> Task description: Exactly the lines from the beginning of the records below through the line with "[7]Wang Xinyuan,Reeves D" must be given again, without pictures.

(Collected data)
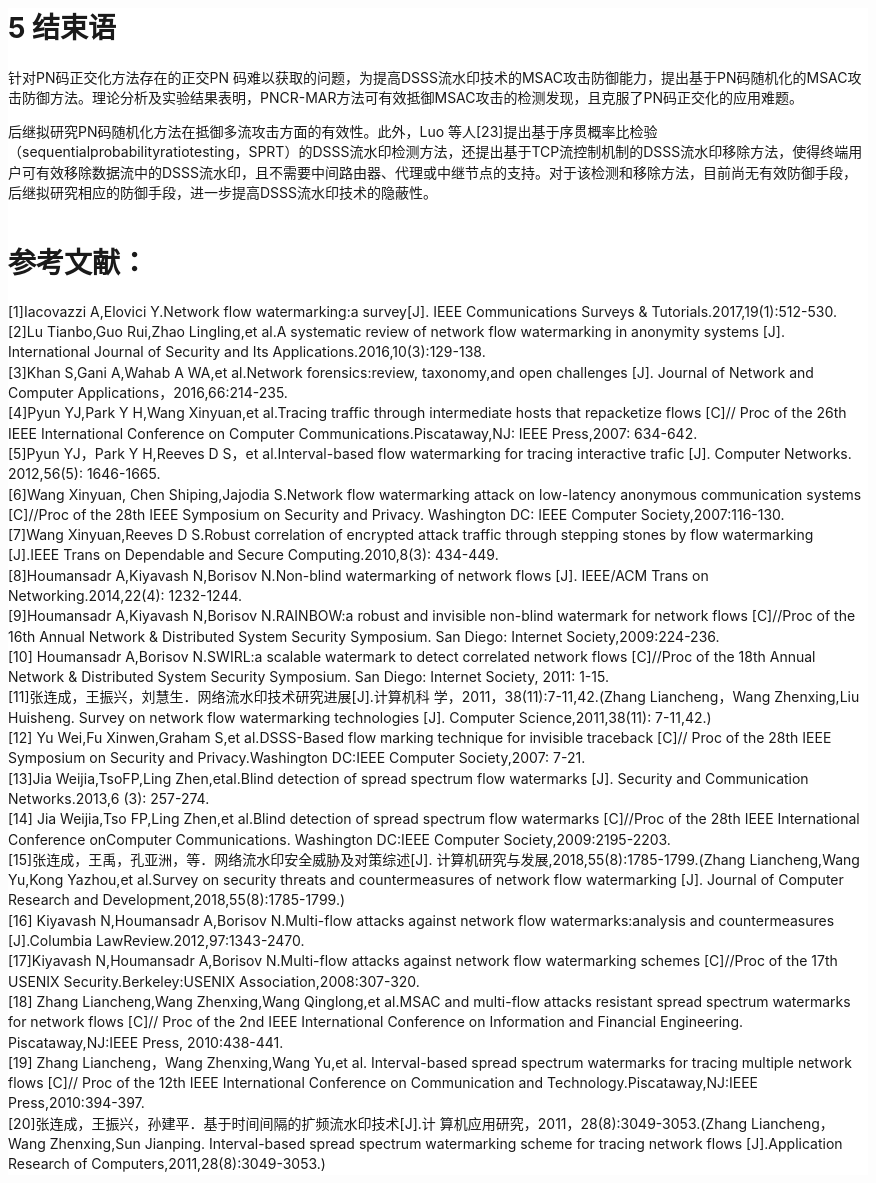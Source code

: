 # 5 结束语

针对PN码正交化方法存在的正交PN 码难以获取的问题，为提高DSSS流水印技术的MSAC攻击防御能力，提出基于PN码随机化的MSAC攻击防御方法。理论分析及实验结果表明，PNCR-MAR方法可有效抵御MSAC攻击的检测发现，且克服了PN码正交化的应用难题。

后继拟研究PN码随机化方法在抵御多流攻击方面的有效性。此外，Luo 等人[23]提出基于序贯概率比检验（sequentialprobabilityratiotesting，SPRT）的DSSS流水印检测方法，还提出基于TCP流控制机制的DSSS流水印移除方法，使得终端用户可有效移除数据流中的DSSS流水印，且不需要中间路由器、代理或中继节点的支持。对于该检测和移除方法，目前尚无有效防御手段，后继拟研究相应的防御手段，进一步提高DSSS流水印技术的隐蔽性。

# 参考文献：

[1]Iacovazzi A,Elovici Y.Network flow watermarking:a survey[J]. IEEE Communications Surveys & Tutorials.2017,19(1):512-530.   
[2]Lu Tianbo,Guo Rui,Zhao Lingling,et al.A systematic review of network flow watermarking in anonymity systems [J]. International Journal of Security and Its Applications.2016,10(3):129-138.   
[3]Khan S,Gani A,Wahab A WA,et al.Network forensics:review, taxonomy,and open challenges [J]. Journal of Network and Computer Applications，2016,66:214-235.   
[4]Pyun YJ,Park Y H,Wang Xinyuan,et al.Tracing traffic through intermediate hosts that repacketize flows [C]// Proc of the 26th IEEE International Conference on Computer Communications.Piscataway,NJ: IEEE Press,2007: 634-642.   
[5]Pyun YJ，Park Y H,Reeves D S，et al.Interval-based flow watermarking for tracing interactive trafic [J]. Computer Networks. 2012,56(5): 1646-1665.   
[6]Wang Xinyuan, Chen Shiping,Jajodia S.Network flow watermarking attack on low-latency anonymous communication systems [C]//Proc of the 28th IEEE Symposium on Security and Privacy. Washington DC: IEEE Computer Society,2007:116-130.   
[7]Wang Xinyuan,Reeves D S.Robust correlation of encrypted attack traffic through stepping stones by flow watermarking [J].IEEE Trans on Dependable and Secure Computing.2010,8(3): 434-449.   
[8]Houmansadr A,Kiyavash N,Borisov N.Non-blind watermarking of network flows [J]. IEEE/ACM Trans on Networking.2014,22(4): 1232-1244.   
[9]Houmansadr A,Kiyavash N,Borisov N.RAINBOW:a robust and invisible non-blind watermark for network flows [C]//Proc of the 16th Annual Network & Distributed System Security Symposium. San Diego: Internet Society,2009:224-236.   
[10] Houmansadr A,Borisov N.SWIRL:a scalable watermark to detect correlated network flows [C]//Proc of the 18th Annual Network & Distributed System Security Symposium. San Diego: Internet Society, 2011: 1-15.   
[11]张连成，王振兴，刘慧生．网络流水印技术研究进展[J].计算机科 学，2011，38(11):7-11,42.(Zhang Liancheng，Wang Zhenxing,Liu Huisheng. Survey on network flow watermarking technologies [J]. Computer Science,2011,38(11): 7-11,42.)   
[12] Yu Wei,Fu Xinwen,Graham S,et al.DSSS-Based flow marking technique for invisible traceback [C]// Proc of the 28th IEEE Symposium on Security and Privacy.Washington DC:IEEE Computer Society,2007: 7-21.   
[13]Jia Weijia,TsoFP,Ling Zhen,etal.Blind detection of spread spectrum flow watermarks [J]. Security and Communication Networks.2013,6 (3): 257-274.   
[14] Jia Weijia,Tso FP,Ling Zhen,et al.Blind detection of spread spectrum flow watermarks [C]//Proc of the 28th IEEE International Conference onComputer Communications. Washington DC:IEEE Computer Society,2009:2195-2203.   
[15]张连成，王禹，孔亚洲，等．网络流水印安全威胁及对策综述[J]. 计算机研究与发展,2018,55(8):1785-1799.(Zhang Liancheng,Wang Yu,Kong Yazhou,et al.Survey on security threats and countermeasures of network flow watermarking [J]. Journal of Computer Research and Development,2018,55(8):1785-1799.)   
[16] Kiyavash N,Houmansadr A,Borisov N.Multi-flow attacks against network flow watermarks:analysis and countermeasures [J].Columbia LawReview.2012,97:1343-2470.   
[17]Kiyavash N,Houmansadr A,Borisov N.Multi-flow attacks against network flow watermarking schemes [C]//Proc of the 17th USENIX Security.Berkeley:USENIX Association,2008:307-320.   
[18] Zhang Liancheng,Wang Zhenxing,Wang Qinglong,et al.MSAC and multi-flow attacks resistant spread spectrum watermarks for network flows [C]// Proc of the 2nd IEEE International Conference on Information and Financial Engineering. Piscataway,NJ:IEEE Press, 2010:438-441.   
[19] Zhang Liancheng，Wang Zhenxing,Wang Yu,et al. Interval-based spread spectrum watermarks for tracing multiple network flows [C]// Proc of the 12th IEEE International Conference on Communication and Technology.Piscataway,NJ:IEEE Press,2010:394-397.   
[20]张连成，王振兴，孙建平．基于时间间隔的扩频流水印技术[J].计 算机应用研究，2011，28(8):3049-3053.(Zhang Liancheng，Wang Zhenxing,Sun Jianping. Interval-based spread spectrum watermarking scheme for tracing network flows [J].Application Research of Computers,2011,28(8):3049-3053.)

> Problem solution:
Source code

: # 5 结束语

针对PN码正交化方法存在的正交PN 码难以获取的问题，为提高DSSS流水印技术的MSAC攻击防御能力，提出基于PN码随机化的MSAC攻击防御方法。理论分析及实验结果表明，PNCR-MAR方法可有效抵御MSAC攻击的检测发现，且克服了PN码正交化的应用难题。

后继拟研究PN码随机化方法在抵御多流攻击方面的有效性。此外，Luo 等人[23]提出基于序贯概率比检验（sequentialprobabilityratiotesting，SPRT）的DSSS流水印检测方法，还提出基于TCP流控制机制的DSSS流水印移除方法，使得终端用户可有效移除数据流中的DSSS流水印，且不需要中间路由器、代理或中继节点的支持。对于该检测和移除方法，目前尚无有效防御手段，后继拟研究相应的防御手段，进一步提高DSSS流水印技术的隐蔽性。

# 参考文献：

[1]Iacovazzi A,Elovici Y.Network flow watermarking:a survey[J]. IEEE Communications Surveys & Tutorials.2017,19(1):512-530.   
[2]Lu Tianbo,Guo Rui,Zhao Lingling,et al.A systematic review of network flow watermarking in anonymity systems [J]. International Journal of Security and Its Applications.2016,10(3):129-138.   
[3]Khan S,Gani A,Wahab A WA,et al.Network forensics:review, taxonomy,and open challenges [J]. Journal of Network and Computer Applications，2016,66:214-235.   
[4]Pyun YJ,Park Y H,Wang Xinyuan,et al.Tracing traffic through intermediate hosts that repacketize flows [C]// Proc of the 26th IEEE International Conference on Computer Communications.Piscataway,NJ: IEEE Press,2007: 634-642.   
[5]Pyun YJ，Park Y H,Reeves D S，et al.Interval-based flow watermarking for tracing interactive trafic [J]. Computer Networks. 2012,56(5): 1646-1665.   
[6]Wang Xinyuan, Chen Shiping,Jajodia S.Network flow watermarking attack on low-latency anonymous communication systems [C]//Proc of the 28th IEEE Symposium on Security and Privacy. Washington DC: IEEE Computer Society,2007:116-130.   
[7]Wang Xinyuan,Reeves D S.Robust correlation of encrypted attack traffic through stepping stones by flow watermarking [J].IEEE Trans on Dependable and Secure Computing.2010,8(3): 434-449.   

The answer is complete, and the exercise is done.